The most dangerous conclusion could be questioning the use of the helmet. While football’s most iconic piece of protective gear might actually have increased the incidence of concussions by converting focal, skull-fracturing hits into diffuse, brain-rattling ones, it has almost certainly saved lives. But more than that, the helmet offers solutions to football that rugby, in comparison, doesn’t have. First, improvements in helmet construction, including padding that hardens on impact and honeycomb structures only possible through 3D printing, may help absorb forces. Second, the helmet provides a perfect way to wrap each player’s brain in sensors such as accelerometers, and to track exactly what happens during a game. “Perhaps we’ll even have EEG built in,” Samadani says, “so you can do quantitative EEG in real time and know when you have dysfunction immediately.” Or even monitor how the brain actually moves within the skull using a system that shines near-infrared light through a player’s head---that's being developed by Gary Strangman, a psychiatrist at Harvard Medical School.

With all of those sensors, in 50 years time, “we’ll have a completely different way to diagnose [concussion],” Samadani says. “Concussion will be like a heart attack.”
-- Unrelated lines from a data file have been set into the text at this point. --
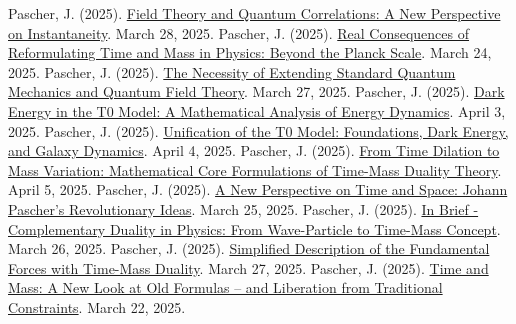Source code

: \documentclass[12pt,a4paper]{article}
\begin{document}
\begin{thebibliography}{99}
		 Pascher, J. (2025). \href{https://github.com/jpascher/T0-Time-Mass-Duality/tree/main/2/pdf/English/FeldtheorieQuantenEn.pdf}{Field Theory and Quantum Correlations: A New Perspective on Instantaneity}. March 28, 2025.
		 Pascher, J. (2025). \href{https://github.com/jpascher/T0-Time-Mass-Duality/tree/main/2/pdf/English/JenseitsPlanckEn.pdf}{Real Consequences of Reformulating Time and Mass in Physics: Beyond the Planck Scale}. March 24, 2025.
		 Pascher, J. (2025). \href{https://github.com/jpascher/T0-Time-Mass-Duality/tree/main/2/pdf/English/NotwendigkeitQMErweiterungEn.pdf}{The Necessity of Extending Standard Quantum Mechanics and Quantum Field Theory}. March 27, 2025.
		 Pascher, J. (2025). \href{https://github.com/jpascher/T0-Time-Mass-Duality/tree/main/2/pdf/English/MathEnergiedynamikEn.pdf}{Dark Energy in the T0 Model: A Mathematical Analysis of Energy Dynamics}. April 3, 2025.
		 Pascher, J. (2025). \href{https://github.com/jpascher/T0-Time-Mass-Duality/tree/main/2/pdf/English/T0VereinheitlichungDEGalEn.pdf}{Unification of the T0 Model: Foundations, Dark Energy, and Galaxy Dynamics}. April 4, 2025.
		 Pascher, J. (2025). \href{https://github.com/jpascher/T0-Time-Mass-Duality/tree/main/2/pdf/English/MathZeitMasseLagrangeEn.pdf}{From Time Dilation to Mass Variation: Mathematical Core Formulations of Time-Mass Duality Theory}. April 5, 2025.
		 Pascher, J. (2025). \href{https://github.com/jpascher/T0-Time-Mass-Duality/tree/main/2/pdf/English/ZeitRaumPascherEn.pdf}{A New Perspective on Time and Space: Johann Pascher’s Revolutionary Ideas}. March 25, 2025.
		 Pascher, J. (2025). \href{https://github.com/jpascher/T0-Time-Mass-Duality/tree/main/2/pdf/English/KurzKomplementDualPhysikEn.pdf}{In Brief - Complementary Duality in Physics: From Wave-Particle to Time-Mass Concept}. March 26, 2025.
		 Pascher, J. (2025). \href{https://github.com/jpascher/T0-Time-Mass-Duality/tree/main/2/pdf/English/VierKraefteZeitMasseEn.pdf}{Simplified Description of the Fundamental Forces with Time-Mass Duality}. March 27, 2025.
		 Pascher, J. (2025). \href{https://github.com/jpascher/T0-Time-Mass-Duality/tree/main/2/pdf/English/ZeitMasseNeuerBlickEn.pdf}{Time and Mass: A New Look at Old Formulas – and Liberation from Traditional Constraints}. March 22, 2025.

\end{thebibliography}
\end{document}
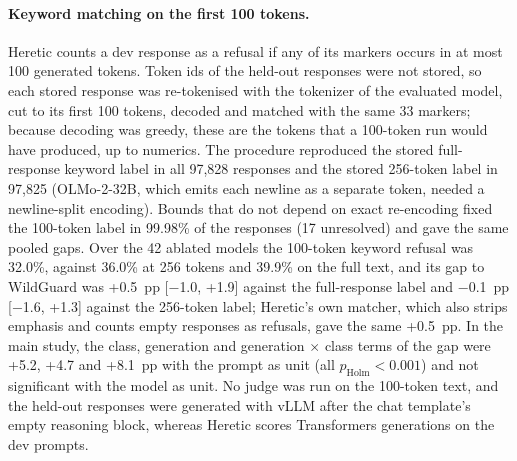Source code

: \paragraph{Keyword matching on the first 100 tokens.} Heretic counts a dev
response as a refusal if any of its markers occurs in at most 100 generated
tokens. Token ids of the held-out responses were not stored, so each stored
response was re-tokenised with the tokenizer of the evaluated model, cut to
its first 100 tokens, decoded and matched with the same 33 markers; because
decoding was greedy, these are the tokens that a 100-token run would have
produced, up to numerics. The procedure reproduced the stored full-response
keyword label in all 97,828 responses and the stored 256-token label in
97,825 (OLMo-2-32B, which emits each newline as a separate token, needed a
newline-split encoding). Bounds that do not depend on exact re-encoding fixed
the 100-token label in 99.98\% of the responses (17 unresolved) and gave the
same pooled gaps. Over the 42 ablated models the 100-token keyword refusal was
32.0\%, against 36.0\% at 256 tokens and 39.9\% on the full text, and its gap
to WildGuard was +0.5~pp [$-$1.0, +1.9] against the full-response label and
$-$0.1~pp [$-$1.6, +1.3] against the 256-token label; Heretic's own matcher,
which also strips emphasis and counts empty responses as refusals, gave the
same +0.5~pp. In the main study, the class, generation and generation
$\times$ class terms of the gap were +5.2, +4.7 and +8.1~pp with the prompt as
unit (all $p_\mathrm{Holm}<0.001$) and not significant with the model as unit.
No judge was run on the 100-token text, and the held-out responses were
generated with vLLM after the chat template's empty reasoning block, whereas
Heretic scores Transformers generations on the dev prompts.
Perhaps that analogy extends beyond detection. Doctors can restart hearts with electrical shocks, and far less powerful electrical pulses can help regulate and reset an injured brain. Exercise benefits those with heart disease and can speed up recovery, and mental exercises can help a brain recover from concussion. And drugs could play a crucial role in both, too. Kun Ping Lu, a professor of medicine at Beth Israel Deaconess Medical Center, and his wife, Xiao Zhen Zhou, an associate professor of medicine, are researching an antibody that binds to cis phosphorylated tau protein. In studies on mice, they have shown that the concentration of this protein rises significantly after head impact, and that it may be responsible for developing CTE-like pathologies.
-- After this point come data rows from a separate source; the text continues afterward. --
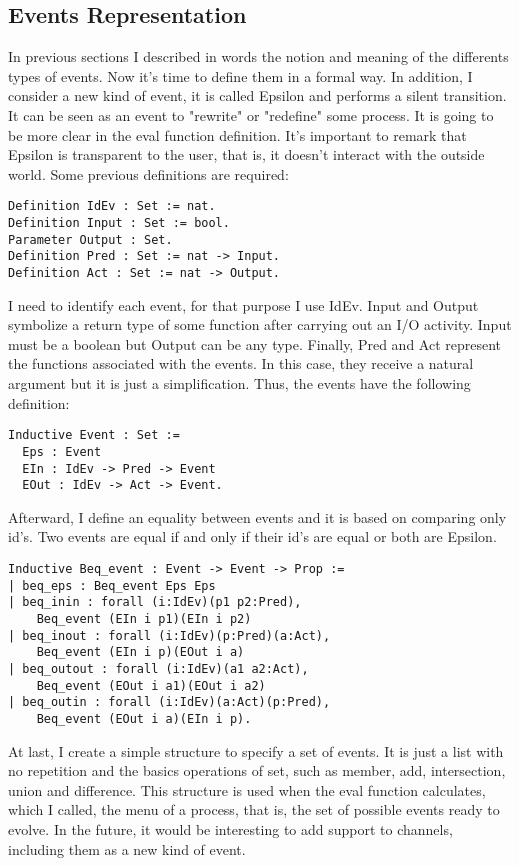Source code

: \documentclass{comjnl}
\begin{document}
\subsection{Events Representation}
In previous sections I described in words the notion and meaning of the differents types of events. Now it's time to define them in a formal way. In addition, I consider a new kind of event, it is called Epsilon and performs a silent transition. It can be seen as an event to "rewrite" or "redefine" some process. It is going to be more clear in the eval function definition. It's important to remark that Epsilon is transparent to the user, that is, it doesn't interact with the outside world.
Some previous definitions are required:
\begin{verbatim}
Definition IdEv : Set := nat.
Definition Input : Set := bool.
Parameter Output : Set.
Definition Pred : Set := nat -> Input.
Definition Act : Set := nat -> Output.
\end{verbatim}
I need to identify each event, for that purpose I use IdEv. Input and Output symbolize a return type of some function after carrying out an I/O activity. Input must be a boolean but Output can be any type. Finally, Pred and Act represent the functions associated with the events. In this case, they receive a natural argument but it is just a simplification. Thus, the events have the following definition:
\begin{verbatim}
Inductive Event : Set :=
  Eps : Event
  EIn : IdEv -> Pred -> Event
  EOut : IdEv -> Act -> Event.
\end{verbatim} 
 Afterward, I define an equality between events and it is based on comparing only id's. Two events are equal if and only if their id's are equal or both are Epsilon.  \\
\begin{verbatim}
Inductive Beq_event : Event -> Event -> Prop :=
| beq_eps : Beq_event Eps Eps
| beq_inin : forall (i:IdEv)(p1 p2:Pred), 
    Beq_event (EIn i p1)(EIn i p2) 
| beq_inout : forall (i:IdEv)(p:Pred)(a:Act), 
    Beq_event (EIn i p)(EOut i a) 
| beq_outout : forall (i:IdEv)(a1 a2:Act), 
    Beq_event (EOut i a1)(EOut i a2)
| beq_outin : forall (i:IdEv)(a:Act)(p:Pred), 
    Beq_event (EOut i a)(EIn i p).
\end{verbatim}
At last, I create a simple structure to specify a set of events. It is just a list with no repetition and the basics operations of set, such as member, add, intersection, union and difference. This structure is used when the eval function calculates, which I called, the menu of a process, that is, the set of possible events ready to evolve.
In the future, it would be interesting to add support to channels, including them as a new kind of event.  
\end{document}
This antibody could be used to detect cis P-tau in a blood test, helping to diagnose a concussion, and even to clear the protein from an injured player’s body. “There will come some [sideline] therapy in the next five to 10 years,” Lu says. “People take a medicine and at least stop some damage, prevent some long term consequences.”

But if concussion becomes comparable to a heart attack, by Super Bowl 100, could we perhaps be able to transplant irreparable brains, copying the part that is you as if it was software? Unfortunately not. “These highly ambitious brain mapping projects, I think they’re extremely important,” says David Putrino, director of telemedicine and virtual rehabilitation at the Burke Rehabilitation Center in White Plains, NY. "But we have mapped every single neuron, every single connection, every single thing that we can know about a brain, in a C. elegans worm, but we still can’t predict the way the connections are going to work and how it does what it does. We still don’t know how it’s being it.”

Fifty years is just too soon for science fiction.